Saif Gheddafi potrebbe essere il leader che riunifica il Paese, godendo anche di credibilità a livello internazionale?
M. S.: «La credibilità, in Libia, è indubbia. Saif Gheddafi era già di fatto operativo nel 2011, aveva affiancato il padre e lo aveva addirittura sostituito prima di tale data lanciando il progetto denominato Libia Tomorrow – per il quale aveva reperito i fondi al fine di provvedere alla costruzione di tutta una serie di infrastrutture nel Paese (8).
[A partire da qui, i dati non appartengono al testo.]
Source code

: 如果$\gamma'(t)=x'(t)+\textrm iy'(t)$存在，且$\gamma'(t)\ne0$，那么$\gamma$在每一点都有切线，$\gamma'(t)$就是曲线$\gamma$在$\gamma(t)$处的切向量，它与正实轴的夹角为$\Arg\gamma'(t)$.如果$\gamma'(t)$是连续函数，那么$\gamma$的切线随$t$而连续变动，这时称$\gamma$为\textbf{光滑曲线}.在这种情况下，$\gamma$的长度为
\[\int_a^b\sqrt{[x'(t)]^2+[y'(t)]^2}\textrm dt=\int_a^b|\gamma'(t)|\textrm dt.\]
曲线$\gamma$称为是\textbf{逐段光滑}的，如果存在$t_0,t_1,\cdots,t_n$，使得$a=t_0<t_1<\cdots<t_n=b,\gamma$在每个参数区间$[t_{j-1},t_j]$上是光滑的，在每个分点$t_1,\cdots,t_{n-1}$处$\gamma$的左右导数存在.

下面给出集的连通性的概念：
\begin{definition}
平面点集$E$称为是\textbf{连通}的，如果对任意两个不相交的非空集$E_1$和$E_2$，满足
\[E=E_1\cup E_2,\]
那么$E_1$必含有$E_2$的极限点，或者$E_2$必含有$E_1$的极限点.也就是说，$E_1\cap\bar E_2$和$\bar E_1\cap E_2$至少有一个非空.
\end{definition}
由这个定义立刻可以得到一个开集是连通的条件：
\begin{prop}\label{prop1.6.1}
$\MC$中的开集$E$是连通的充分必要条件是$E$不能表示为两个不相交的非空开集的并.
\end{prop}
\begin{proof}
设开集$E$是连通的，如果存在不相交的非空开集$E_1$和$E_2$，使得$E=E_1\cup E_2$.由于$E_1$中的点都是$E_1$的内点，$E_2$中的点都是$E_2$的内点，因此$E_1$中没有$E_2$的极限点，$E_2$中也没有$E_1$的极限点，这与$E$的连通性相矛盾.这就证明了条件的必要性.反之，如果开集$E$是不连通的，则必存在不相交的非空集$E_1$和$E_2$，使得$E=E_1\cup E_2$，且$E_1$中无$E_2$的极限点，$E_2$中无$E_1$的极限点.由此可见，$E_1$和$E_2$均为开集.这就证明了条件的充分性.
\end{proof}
Già da dicembre 2021 si sa che la maggioranza dei libici lo voterebbe e tutti i sondaggi lo davano (e lo danno) per favorito; per questo motivo, le elezioni furono annullate una settimana prima del voto. Come? L’Occidente si intromise, utilizzando di fatto le milizie di Tripoli, che circondarono la sede del Governo libico in città, dove si trovava l’ufficio del Primo Ministro Dbeibah, e la sede del Consiglio presidenziale. A livello internazionale, invece, è più difficile rispondere, dato che Gheddafi si muove molto sotto-traccia e non ci sono sue dichiarazioni nei confronti degli attori internazionali né viceversa. Però, posso citare un episodio molto singolare, ovvero che nel gennaio scorso Saif ha scritto un articolo sulla questione curda. Questo dopo che Öcalan aveva già fatto sapere che stava procedendo allo scioglimento del Pkk. Gheddafi a quel punto scrive un articolo affermando che i curdi attualmente sono una minaccia per la Turchia e un attore in mano all’imperialismo. A me, leggendo il pezzo, è sembrata un’apertura nei confronti di Ankara – tanto è vero che l’articolo è stato ripreso e commentato anche in Turchia».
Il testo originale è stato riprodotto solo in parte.